» **What you need to do**:
Report every line of the records that contains the word "scheme".

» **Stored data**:
########################################

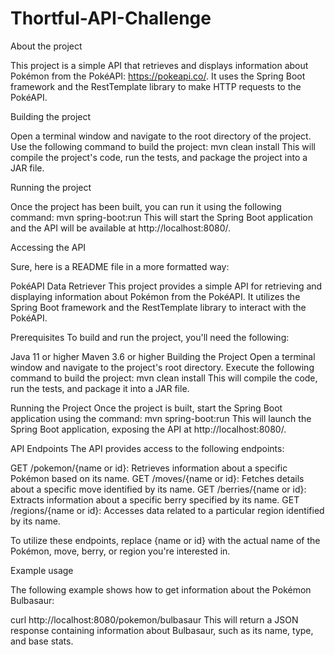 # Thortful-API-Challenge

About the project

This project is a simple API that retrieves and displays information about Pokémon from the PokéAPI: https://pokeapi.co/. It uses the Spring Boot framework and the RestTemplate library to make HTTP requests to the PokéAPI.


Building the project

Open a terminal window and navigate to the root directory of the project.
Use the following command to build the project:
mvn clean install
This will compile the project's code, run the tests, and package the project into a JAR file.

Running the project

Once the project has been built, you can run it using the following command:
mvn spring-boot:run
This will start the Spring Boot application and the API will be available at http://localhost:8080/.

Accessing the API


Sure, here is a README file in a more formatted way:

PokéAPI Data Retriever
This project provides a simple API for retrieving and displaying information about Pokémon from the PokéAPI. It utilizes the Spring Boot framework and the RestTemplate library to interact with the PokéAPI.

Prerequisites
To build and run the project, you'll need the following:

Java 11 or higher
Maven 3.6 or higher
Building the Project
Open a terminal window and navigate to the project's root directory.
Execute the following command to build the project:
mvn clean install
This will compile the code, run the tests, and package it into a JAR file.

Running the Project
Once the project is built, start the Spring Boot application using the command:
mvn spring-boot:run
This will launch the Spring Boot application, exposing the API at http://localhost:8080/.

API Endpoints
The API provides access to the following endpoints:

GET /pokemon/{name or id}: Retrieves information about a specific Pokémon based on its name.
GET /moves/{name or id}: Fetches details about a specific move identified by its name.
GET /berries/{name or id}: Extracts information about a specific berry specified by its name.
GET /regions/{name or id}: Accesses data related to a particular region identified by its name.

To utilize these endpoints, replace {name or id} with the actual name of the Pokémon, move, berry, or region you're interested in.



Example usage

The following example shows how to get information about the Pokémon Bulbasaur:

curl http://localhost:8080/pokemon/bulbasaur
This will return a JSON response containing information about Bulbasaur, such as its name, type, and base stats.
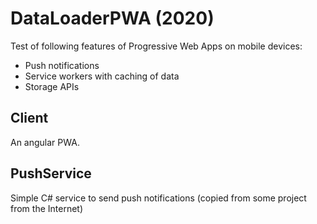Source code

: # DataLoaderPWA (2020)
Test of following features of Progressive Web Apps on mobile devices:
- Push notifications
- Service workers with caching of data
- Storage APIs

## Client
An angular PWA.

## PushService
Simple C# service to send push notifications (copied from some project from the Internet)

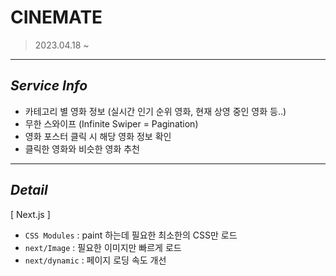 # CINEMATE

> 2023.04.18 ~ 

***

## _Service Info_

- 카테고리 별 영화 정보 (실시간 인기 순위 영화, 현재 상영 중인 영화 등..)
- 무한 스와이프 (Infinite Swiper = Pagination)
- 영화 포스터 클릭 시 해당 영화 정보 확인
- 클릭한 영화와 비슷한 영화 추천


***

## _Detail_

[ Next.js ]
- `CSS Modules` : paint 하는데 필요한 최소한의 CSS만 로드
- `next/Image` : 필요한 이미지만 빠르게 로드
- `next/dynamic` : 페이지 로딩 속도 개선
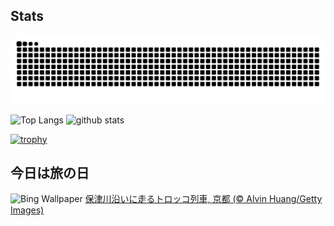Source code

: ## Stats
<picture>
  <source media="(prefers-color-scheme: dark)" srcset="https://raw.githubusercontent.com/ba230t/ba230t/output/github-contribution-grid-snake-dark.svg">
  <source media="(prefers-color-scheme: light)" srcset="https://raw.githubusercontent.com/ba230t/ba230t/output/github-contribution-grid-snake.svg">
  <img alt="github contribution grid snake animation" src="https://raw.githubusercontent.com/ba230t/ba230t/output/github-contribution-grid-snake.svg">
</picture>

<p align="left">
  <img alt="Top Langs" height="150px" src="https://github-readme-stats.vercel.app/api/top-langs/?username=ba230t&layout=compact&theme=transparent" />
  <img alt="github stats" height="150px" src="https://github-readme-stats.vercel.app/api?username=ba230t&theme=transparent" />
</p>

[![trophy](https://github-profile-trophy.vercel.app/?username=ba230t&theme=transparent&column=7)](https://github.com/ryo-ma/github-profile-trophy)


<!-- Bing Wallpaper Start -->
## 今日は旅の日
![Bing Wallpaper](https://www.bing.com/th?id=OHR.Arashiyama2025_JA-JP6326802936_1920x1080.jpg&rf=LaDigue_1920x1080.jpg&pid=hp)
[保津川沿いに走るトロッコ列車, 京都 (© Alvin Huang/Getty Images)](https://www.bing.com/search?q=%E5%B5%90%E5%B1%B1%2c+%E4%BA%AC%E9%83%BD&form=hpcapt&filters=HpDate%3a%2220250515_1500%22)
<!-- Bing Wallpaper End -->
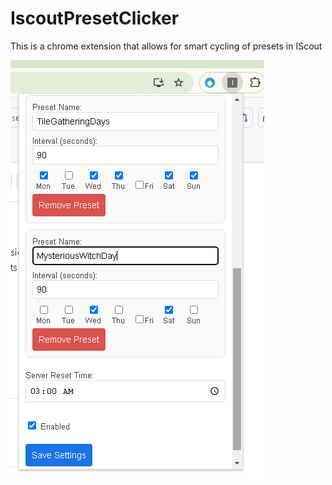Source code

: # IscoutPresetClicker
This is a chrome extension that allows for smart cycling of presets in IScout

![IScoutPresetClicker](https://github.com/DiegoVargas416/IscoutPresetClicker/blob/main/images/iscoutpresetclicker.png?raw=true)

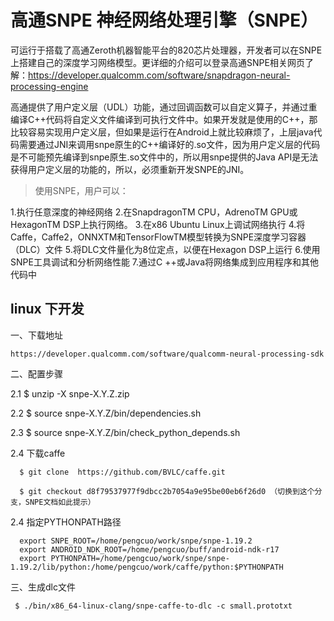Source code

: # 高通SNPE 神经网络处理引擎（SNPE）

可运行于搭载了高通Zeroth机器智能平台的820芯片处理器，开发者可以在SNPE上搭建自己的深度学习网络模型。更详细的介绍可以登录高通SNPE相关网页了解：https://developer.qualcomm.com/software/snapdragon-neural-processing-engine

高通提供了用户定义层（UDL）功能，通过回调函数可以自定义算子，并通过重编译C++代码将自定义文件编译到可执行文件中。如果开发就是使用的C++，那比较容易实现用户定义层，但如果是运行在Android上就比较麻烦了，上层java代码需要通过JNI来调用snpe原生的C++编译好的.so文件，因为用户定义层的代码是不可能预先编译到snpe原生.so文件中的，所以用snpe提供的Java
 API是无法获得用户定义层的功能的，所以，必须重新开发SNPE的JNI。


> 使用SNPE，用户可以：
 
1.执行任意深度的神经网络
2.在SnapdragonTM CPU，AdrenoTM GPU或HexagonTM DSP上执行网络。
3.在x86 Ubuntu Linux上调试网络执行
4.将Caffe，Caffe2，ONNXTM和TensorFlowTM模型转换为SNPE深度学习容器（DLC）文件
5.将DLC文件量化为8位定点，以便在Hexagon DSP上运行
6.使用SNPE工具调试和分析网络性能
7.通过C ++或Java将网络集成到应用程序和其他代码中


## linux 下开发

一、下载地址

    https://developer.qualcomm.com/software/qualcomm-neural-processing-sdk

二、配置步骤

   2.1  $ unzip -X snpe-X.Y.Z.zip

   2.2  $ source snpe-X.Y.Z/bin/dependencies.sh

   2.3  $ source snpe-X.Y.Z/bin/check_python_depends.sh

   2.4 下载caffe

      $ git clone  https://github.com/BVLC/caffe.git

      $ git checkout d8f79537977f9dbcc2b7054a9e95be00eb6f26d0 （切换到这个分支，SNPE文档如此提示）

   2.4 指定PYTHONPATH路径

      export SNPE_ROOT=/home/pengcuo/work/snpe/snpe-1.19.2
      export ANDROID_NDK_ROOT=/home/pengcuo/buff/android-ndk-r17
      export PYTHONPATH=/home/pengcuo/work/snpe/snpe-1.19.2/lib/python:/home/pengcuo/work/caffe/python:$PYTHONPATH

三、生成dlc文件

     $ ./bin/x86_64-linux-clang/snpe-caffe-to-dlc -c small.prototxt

########################################

» **Result for this task**:
  <source media="(prefers-color-scheme: dark)" srcset="https://raw.githubusercontent.com/ba230t/ba230t/output/github-contribution-grid-snake-dark.svg">
  <source media="(prefers-color-scheme: light)" srcset="https://raw.githubusercontent.com/ba230t/ba230t/output/github-contribution-grid-snake.svg">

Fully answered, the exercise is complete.